• _ACTIVITY_: Apart from the pictures, reproduce the data below exactly as it stands.

----

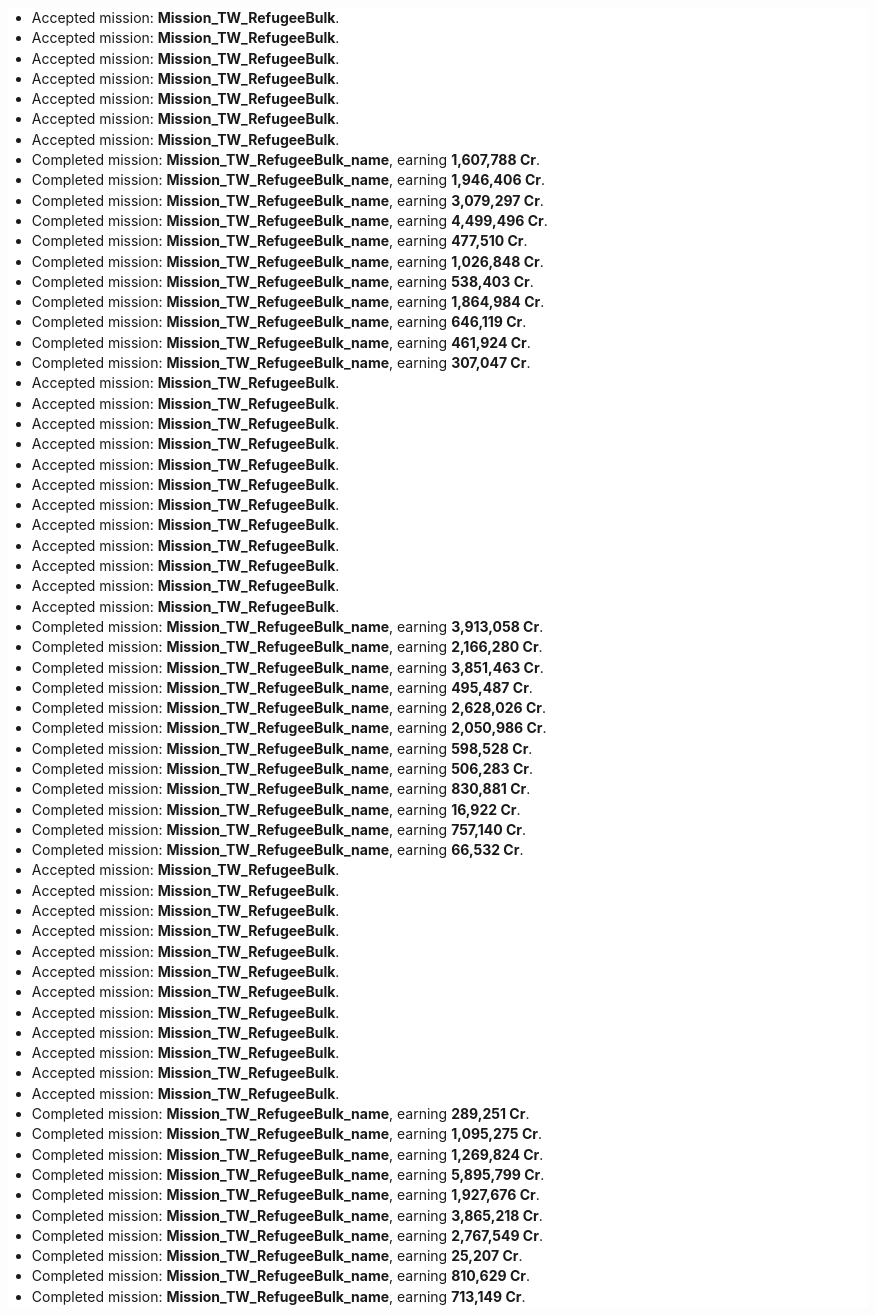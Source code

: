 - Accepted mission: **Mission_TW_RefugeeBulk**.
- Accepted mission: **Mission_TW_RefugeeBulk**.
- Accepted mission: **Mission_TW_RefugeeBulk**.
- Accepted mission: **Mission_TW_RefugeeBulk**.
- Accepted mission: **Mission_TW_RefugeeBulk**.
- Accepted mission: **Mission_TW_RefugeeBulk**.
- Accepted mission: **Mission_TW_RefugeeBulk**.
- Completed mission: **Mission_TW_RefugeeBulk_name**, earning **1,607,788 Cr**.
- Completed mission: **Mission_TW_RefugeeBulk_name**, earning **1,946,406 Cr**.
- Completed mission: **Mission_TW_RefugeeBulk_name**, earning **3,079,297 Cr**.
- Completed mission: **Mission_TW_RefugeeBulk_name**, earning **4,499,496 Cr**.
- Completed mission: **Mission_TW_RefugeeBulk_name**, earning **477,510 Cr**.
- Completed mission: **Mission_TW_RefugeeBulk_name**, earning **1,026,848 Cr**.
- Completed mission: **Mission_TW_RefugeeBulk_name**, earning **538,403 Cr**.
- Completed mission: **Mission_TW_RefugeeBulk_name**, earning **1,864,984 Cr**.
- Completed mission: **Mission_TW_RefugeeBulk_name**, earning **646,119 Cr**.
- Completed mission: **Mission_TW_RefugeeBulk_name**, earning **461,924 Cr**.
- Completed mission: **Mission_TW_RefugeeBulk_name**, earning **307,047 Cr**.
- Accepted mission: **Mission_TW_RefugeeBulk**.
- Accepted mission: **Mission_TW_RefugeeBulk**.
- Accepted mission: **Mission_TW_RefugeeBulk**.
- Accepted mission: **Mission_TW_RefugeeBulk**.
- Accepted mission: **Mission_TW_RefugeeBulk**.
- Accepted mission: **Mission_TW_RefugeeBulk**.
- Accepted mission: **Mission_TW_RefugeeBulk**.
- Accepted mission: **Mission_TW_RefugeeBulk**.
- Accepted mission: **Mission_TW_RefugeeBulk**.
- Accepted mission: **Mission_TW_RefugeeBulk**.
- Accepted mission: **Mission_TW_RefugeeBulk**.
- Accepted mission: **Mission_TW_RefugeeBulk**.
- Completed mission: **Mission_TW_RefugeeBulk_name**, earning **3,913,058 Cr**.
- Completed mission: **Mission_TW_RefugeeBulk_name**, earning **2,166,280 Cr**.
- Completed mission: **Mission_TW_RefugeeBulk_name**, earning **3,851,463 Cr**.
- Completed mission: **Mission_TW_RefugeeBulk_name**, earning **495,487 Cr**.
- Completed mission: **Mission_TW_RefugeeBulk_name**, earning **2,628,026 Cr**.
- Completed mission: **Mission_TW_RefugeeBulk_name**, earning **2,050,986 Cr**.
- Completed mission: **Mission_TW_RefugeeBulk_name**, earning **598,528 Cr**.
- Completed mission: **Mission_TW_RefugeeBulk_name**, earning **506,283 Cr**.
- Completed mission: **Mission_TW_RefugeeBulk_name**, earning **830,881 Cr**.
- Completed mission: **Mission_TW_RefugeeBulk_name**, earning **16,922 Cr**.
- Completed mission: **Mission_TW_RefugeeBulk_name**, earning **757,140 Cr**.
- Completed mission: **Mission_TW_RefugeeBulk_name**, earning **66,532 Cr**.
- Accepted mission: **Mission_TW_RefugeeBulk**.
- Accepted mission: **Mission_TW_RefugeeBulk**.
- Accepted mission: **Mission_TW_RefugeeBulk**.
- Accepted mission: **Mission_TW_RefugeeBulk**.
- Accepted mission: **Mission_TW_RefugeeBulk**.
- Accepted mission: **Mission_TW_RefugeeBulk**.
- Accepted mission: **Mission_TW_RefugeeBulk**.
- Accepted mission: **Mission_TW_RefugeeBulk**.
- Accepted mission: **Mission_TW_RefugeeBulk**.
- Accepted mission: **Mission_TW_RefugeeBulk**.
- Accepted mission: **Mission_TW_RefugeeBulk**.
- Accepted mission: **Mission_TW_RefugeeBulk**.
- Completed mission: **Mission_TW_RefugeeBulk_name**, earning **289,251 Cr**.
- Completed mission: **Mission_TW_RefugeeBulk_name**, earning **1,095,275 Cr**.
- Completed mission: **Mission_TW_RefugeeBulk_name**, earning **1,269,824 Cr**.
- Completed mission: **Mission_TW_RefugeeBulk_name**, earning **5,895,799 Cr**.
- Completed mission: **Mission_TW_RefugeeBulk_name**, earning **1,927,676 Cr**.
- Completed mission: **Mission_TW_RefugeeBulk_name**, earning **3,865,218 Cr**.
- Completed mission: **Mission_TW_RefugeeBulk_name**, earning **2,767,549 Cr**.
- Completed mission: **Mission_TW_RefugeeBulk_name**, earning **25,207 Cr**.
- Completed mission: **Mission_TW_RefugeeBulk_name**, earning **810,629 Cr**.
- Completed mission: **Mission_TW_RefugeeBulk_name**, earning **713,149 Cr**.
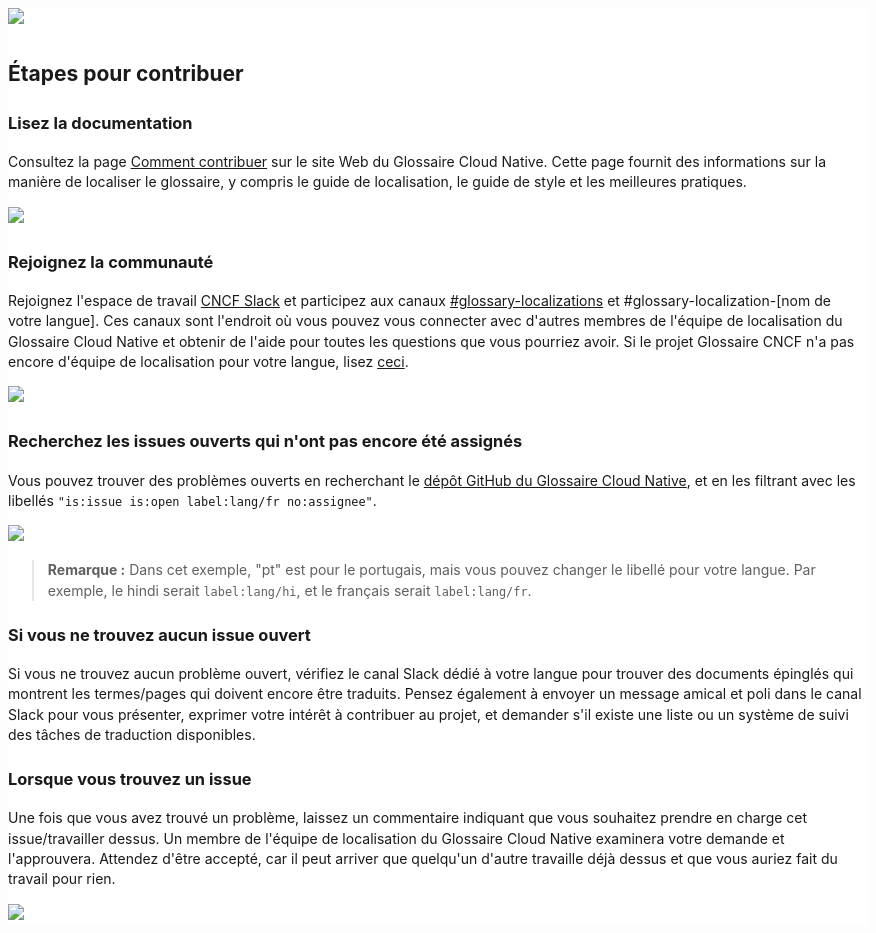 ![](https://blog-imgs-23.s3.amazonaws.com/glossary-webpage.png)

## Étapes pour contribuer

### **Lisez la documentation**
Consultez la page [Comment contribuer](https://glossary.cncf.io/contribute/) sur le site Web du Glossaire Cloud Native. Cette page fournit des informations sur la manière de localiser le glossaire, y compris le guide de localisation, le guide de style et les meilleures pratiques.

![](https://blog-imgs-23.s3.amazonaws.com/how-to-contribute-webpage.png)

### **Rejoignez la communauté**
Rejoignez l'espace de travail [CNCF Slack](https://cloud-native.slack.com/) et participez aux canaux [#glossary-localizations](https://app.slack.com/client/T08PSQ7BQ/C02N2RGFXDF) et #glossary-localization-[nom de votre langue]. Ces canaux sont l'endroit où vous pouvez vous connecter avec d'autres membres de l'équipe de localisation du Glossaire Cloud Native et obtenir de l'aide pour toutes les questions que vous pourriez avoir. Si le projet Glossaire CNCF n'a pas encore d'équipe de localisation pour votre langue, lisez [ceci](https://github.com/cncf/glossary/blob/main/LOCALIZATION.md#initiating-a-new-localization-team).

![](https://blog-imgs-23.s3.amazonaws.com/cncf-glossary-slack.png)

### **Recherchez les issues ouverts qui n'ont pas encore été assignés**
Vous pouvez trouver des problèmes ouverts en recherchant le [dépôt GitHub du Glossaire Cloud Native](https://github.com/cncf/glossary/issues?q=is%3Aissue+is%3Aopen+label%3Alang%2Fpt+no%3Aassignee+), et en les filtrant avec les libellés `"is:issue is:open label:lang/fr no:assignee"`.

![](https://blog-imgs-23.s3.amazonaws.com/cncf-glossary-issues.png)

> **Remarque :** Dans cet exemple, "pt" est pour le portugais, mais vous pouvez changer le libellé pour votre langue. Par exemple, le hindi serait `label:lang/hi`, et le français serait `label:lang/fr`.

### **Si vous ne trouvez aucun issue ouvert**
Si vous ne trouvez aucun problème ouvert, vérifiez le canal Slack dédié à votre langue pour trouver des documents épinglés qui montrent les termes/pages qui doivent encore être traduits. Pensez également à envoyer un message amical et poli dans le canal Slack pour vous présenter, exprimer votre intérêt à contribuer au projet, et demander s'il existe une liste ou un système de suivi des tâches de traduction disponibles.

### **Lorsque vous trouvez un issue**
Une fois que vous avez trouvé un problème, laissez un commentaire indiquant que vous souhaitez prendre en charge cet issue/travailler dessus. Un membre de l'équipe de localisation du Glossaire Cloud Native examinera votre demande et l'approuvera. Attendez d'être accepté, car il peut arriver que quelqu'un d'autre travaille déjà dessus et que vous auriez fait du travail pour rien.

![](https://blog-imgs-23.s3.amazonaws.com/cncf-issue-1209.png)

----

• _OUTPUT OF THE EXERCISE_:
Source code

: - Accepted mission: **Mission_TW_RefugeeBulk**.
- Accepted mission: **Mission_TW_RefugeeBulk**.
- Accepted mission: **Mission_TW_RefugeeBulk**.
- Accepted mission: **Mission_TW_RefugeeBulk**.
- Accepted mission: **Mission_TW_RefugeeBulk**.
- Accepted mission: **Mission_TW_RefugeeBulk**.
- Accepted mission: **Mission_TW_RefugeeBulk**.
- Completed mission: **Mission_TW_RefugeeBulk_name**, earning **1,607,788 Cr**.
- Completed mission: **Mission_TW_RefugeeBulk_name**, earning **1,946,406 Cr**.
- Completed mission: **Mission_TW_RefugeeBulk_name**, earning **3,079,297 Cr**.
- Completed mission: **Mission_TW_RefugeeBulk_name**, earning **4,499,496 Cr**.
- Completed mission: **Mission_TW_RefugeeBulk_name**, earning **477,510 Cr**.
- Completed mission: **Mission_TW_RefugeeBulk_name**, earning **1,026,848 Cr**.
- Completed mission: **Mission_TW_RefugeeBulk_name**, earning **538,403 Cr**.
- Completed mission: **Mission_TW_RefugeeBulk_name**, earning **1,864,984 Cr**.
- Completed mission: **Mission_TW_RefugeeBulk_name**, earning **646,119 Cr**.
- Completed mission: **Mission_TW_RefugeeBulk_name**, earning **461,924 Cr**.
- Completed mission: **Mission_TW_RefugeeBulk_name**, earning **307,047 Cr**.
- Accepted mission: **Mission_TW_RefugeeBulk**.
- Accepted mission: **Mission_TW_RefugeeBulk**.
- Accepted mission: **Mission_TW_RefugeeBulk**.
- Accepted mission: **Mission_TW_RefugeeBulk**.
- Accepted mission: **Mission_TW_RefugeeBulk**.
- Accepted mission: **Mission_TW_RefugeeBulk**.
- Accepted mission: **Mission_TW_RefugeeBulk**.
- Accepted mission: **Mission_TW_RefugeeBulk**.
- Accepted mission: **Mission_TW_RefugeeBulk**.
- Accepted mission: **Mission_TW_RefugeeBulk**.
- Accepted mission: **Mission_TW_RefugeeBulk**.
- Accepted mission: **Mission_TW_RefugeeBulk**.
- Completed mission: **Mission_TW_RefugeeBulk_name**, earning **3,913,058 Cr**.
- Completed mission: **Mission_TW_RefugeeBulk_name**, earning **2,166,280 Cr**.
- Completed mission: **Mission_TW_RefugeeBulk_name**, earning **3,851,463 Cr**.
- Completed mission: **Mission_TW_RefugeeBulk_name**, earning **495,487 Cr**.
- Completed mission: **Mission_TW_RefugeeBulk_name**, earning **2,628,026 Cr**.
- Completed mission: **Mission_TW_RefugeeBulk_name**, earning **2,050,986 Cr**.
- Completed mission: **Mission_TW_RefugeeBulk_name**, earning **598,528 Cr**.
- Completed mission: **Mission_TW_RefugeeBulk_name**, earning **506,283 Cr**.
- Completed mission: **Mission_TW_RefugeeBulk_name**, earning **830,881 Cr**.
- Completed mission: **Mission_TW_RefugeeBulk_name**, earning **16,922 Cr**.
- Completed mission: **Mission_TW_RefugeeBulk_name**, earning **757,140 Cr**.
- Completed mission: **Mission_TW_RefugeeBulk_name**, earning **66,532 Cr**.
- Accepted mission: **Mission_TW_RefugeeBulk**.
- Accepted mission: **Mission_TW_RefugeeBulk**.
- Accepted mission: **Mission_TW_RefugeeBulk**.
- Accepted mission: **Mission_TW_RefugeeBulk**.
- Accepted mission: **Mission_TW_RefugeeBulk**.
- Accepted mission: **Mission_TW_RefugeeBulk**.
- Accepted mission: **Mission_TW_RefugeeBulk**.
- Accepted mission: **Mission_TW_RefugeeBulk**.
- Accepted mission: **Mission_TW_RefugeeBulk**.
- Accepted mission: **Mission_TW_RefugeeBulk**.
- Accepted mission: **Mission_TW_RefugeeBulk**.
- Accepted mission: **Mission_TW_RefugeeBulk**.
- Completed mission: **Mission_TW_RefugeeBulk_name**, earning **289,251 Cr**.
- Completed mission: **Mission_TW_RefugeeBulk_name**, earning **1,095,275 Cr**.
- Completed mission: **Mission_TW_RefugeeBulk_name**, earning **1,269,824 Cr**.
- Completed mission: **Mission_TW_RefugeeBulk_name**, earning **5,895,799 Cr**.
- Completed mission: **Mission_TW_RefugeeBulk_name**, earning **1,927,676 Cr**.
- Completed mission: **Mission_TW_RefugeeBulk_name**, earning **3,865,218 Cr**.
- Completed mission: **Mission_TW_RefugeeBulk_name**, earning **2,767,549 Cr**.
- Completed mission: **Mission_TW_RefugeeBulk_name**, earning **25,207 Cr**.
- Completed mission: **Mission_TW_RefugeeBulk_name**, earning **810,629 Cr**.
- Completed mission: **Mission_TW_RefugeeBulk_name**, earning **713,149 Cr**.
 ![](https://blog-imgs-23.s3.amazonaws.com/glossary-webpage.png)

## Étapes pour contribuer

### **Lisez la documentation**
Consultez la page [Comment contribuer](https://glossary.cncf.io/contribute/) sur le site Web du Glossaire Cloud Native. Cette page fournit des informations sur la manière de localiser le glossaire, y compris le guide de localisation, le guide de style et les meilleures pratiques.

![](https://blog-imgs-23.s3.amazonaws.com/how-to-contribute-webpage.png)

### **Rejoignez la communauté**
Rejoignez l'espace de travail [CNCF Slack](https://cloud-native.slack.com/) et participez aux canaux [#glossary-localizations](https://app.slack.com/client/T08PSQ7BQ/C02N2RGFXDF) et #glossary-localization-[nom de votre langue]. Ces canaux sont l'endroit où vous pouvez vous connecter avec d'autres membres de l'équipe de localisation du Glossaire Cloud Native et obtenir de l'aide pour toutes les questions que vous pourriez avoir. Si le projet Glossaire CNCF n'a pas encore d'équipe de localisation pour votre langue, lisez [ceci](https://github.com/cncf/glossary/blob/main/LOCALIZATION.md#initiating-a-new-localization-team).

![](https://blog-imgs-23.s3.amazonaws.com/cncf-glossary-slack.png)

### **Recherchez les issues ouverts qui n'ont pas encore été assignés**
Vous pouvez trouver des problèmes ouverts en recherchant le [dépôt GitHub du Glossaire Cloud Native](https://github.com/cncf/glossary/issues?q=is%3Aissue+is%3Aopen+label%3Alang%2Fpt+no%3Aassignee+), et en les filtrant avec les libellés `"is:issue is:open label:lang/fr no:assignee"`.

![](https://blog-imgs-23.s3.amazonaws.com/cncf-glossary-issues.png)

> **Remarque :** Dans cet exemple, "pt" est pour le portugais, mais vous pouvez changer le libellé pour votre langue. Par exemple, le hindi serait `label:lang/hi`, et le français serait `label:lang/fr`.

### **Si vous ne trouvez aucun issue ouvert**
Si vous ne trouvez aucun problème ouvert, vérifiez le canal Slack dédié à votre langue pour trouver des documents épinglés qui montrent les termes/pages qui doivent encore être traduits. Pensez également à envoyer un message amical et poli dans le canal Slack pour vous présenter, exprimer votre intérêt à contribuer au projet, et demander s'il existe une liste ou un système de suivi des tâches de traduction disponibles.

### **Lorsque vous trouvez un issue**
Une fois que vous avez trouvé un problème, laissez un commentaire indiquant que vous souhaitez prendre en charge cet issue/travailler dessus. Un membre de l'équipe de localisation du Glossaire Cloud Native examinera votre demande et l'approuvera. Attendez d'être accepté, car il peut arriver que quelqu'un d'autre travaille déjà dessus et que vous auriez fait du travail pour rien.

![](https://blog-imgs-23.s3.amazonaws.com/cncf-issue-1209.png)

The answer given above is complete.